The TV goes to commercial break; the happy little jingle is always annoying, but the horrible tinny speakers nearly make it unbearable. He barks to the bartender to turn it down a bit. The bartender complies with a scowl, coming out from behind the bar to jab at the TV with the end of a broomstick. As she reaches up to hit the buttons with the broomstick, House notices a revolver tucked into the bartender's belt.

He drains his scotch and decides that it's about time for him to get going. It's probably not a good idea for a guy with an expensive phone, a cane, and a giant crater in his right quadriceps to get into a bar fight. He definitely doesn't want to wake up tomorrow morning in jail, pissing blood. Or, even worse, waking up in PPTH, connected to all sorts of monitors, with a worried Wilson nearby. Or, worst of all, waking up in PPTH to the sound of nothing but beeping monitors and a slight glance of his best-and-only friend walking away. Just like how he had walked away so many times before.
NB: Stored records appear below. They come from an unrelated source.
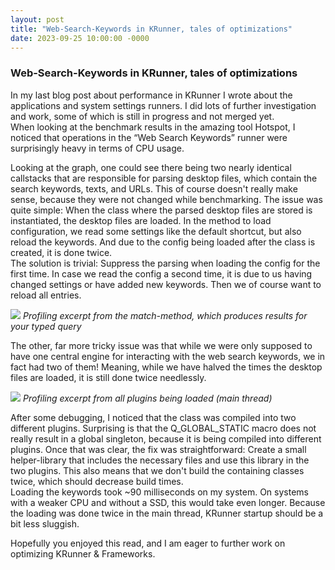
 ```yaml
---
layout: post
title: "Web-Search-Keywords in KRunner, tales of optimizations"
date: 2023-09-25 10:00:00 -0000
---
```


### Web-Search-Keywords in KRunner, tales of optimizations

In my last blog post about performance in KRunner I wrote about the applications and system settings runners. I did lots of further investigation and work, some of which is still in progress and not merged yet.  
When looking at the benchmark results in the amazing tool Hotspot, I noticed that operations in the “Web Search Keywords” runner were surprisingly heavy in terms of CPU usage.

Looking at the graph, one could see there being two nearly identical callstacks that are responsible for parsing desktop files, which contain the search keywords, texts, and URLs. This of course doesn't really make sense, because they were not changed while benchmarking.
The issue was quite simple: When the class where the parsed desktop files are stored is instantiated, the desktop files are loaded. In the method to load configuration, we read some settings like the default shortcut, but also reload the keywords. And due to the config being loaded after the class is created, it is done twice.  
The solution is trivial: Suppress the parsing when loading the config for the first time. In case we read the config a second time, it is due to us having changed settings or have added new keywords. Then we of course want to reload all entries.

![](https://i.imgur.com/xaBzxtI.png)
<em>Profiling excerpt from the match-method, which produces results for your typed query</em>

The other, far more tricky issue was that while we were only supposed to have one central engine for interacting with the web search keywords, we in fact had two of them! Meaning, while we have halved the times the desktop files are loaded, it is still done twice needlessly.

![](https://i.imgur.com/3I2hgtT.png)
<em>Profiling excerpt from all plugins being loaded (main thread)</em>

After some debugging, I noticed that the class was compiled into two different plugins. Surprising is that the Q_GLOBAL_STATIC macro does not really result in a global singleton, because it is being compiled into different plugins. Once that was clear, the fix was straightforward: Create a small helper-library that includes the necessary files and use this library in the two plugins. This also means that we don't build the containing classes twice, which should decrease build times.  
Loading the keywords took ~90 milliseconds on my system. On systems with a weaker CPU and without a SSD, this would take even longer. Because the loading was done twice in the main thread, KRunner startup should be a bit less sluggish.

Hopefully you enjoyed this read, and I am eager to further work on optimizing KRunner & Frameworks.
He had always come back, though. Eventually. Against his will, yes, but he eventually came back. And when his relationship with Sam falls through, Wilson will come back. Yes, he will definitely come back.

House shook his head. He can't even convince himself—how the hell is he supposed to convince everyone else? Every single freakin' time Wilson has left, he was left desperately afraid that Wilson will abandon him, just like Stacy did. Just like everyone else in his entire bloody life did.

Forcing Wilson out of his mind again, House raises his hand to flag down the bartender. He means to ask the bartender to call a taxi, but for some reason, he finds himself ordering another double scotch. The bartender impatiently slops some of the amber liquid into another shot glass and shoves it towards House roughly, almost causing the glass to tumble over and spill. Miraculously, only the smallest of drops makes it over the edge.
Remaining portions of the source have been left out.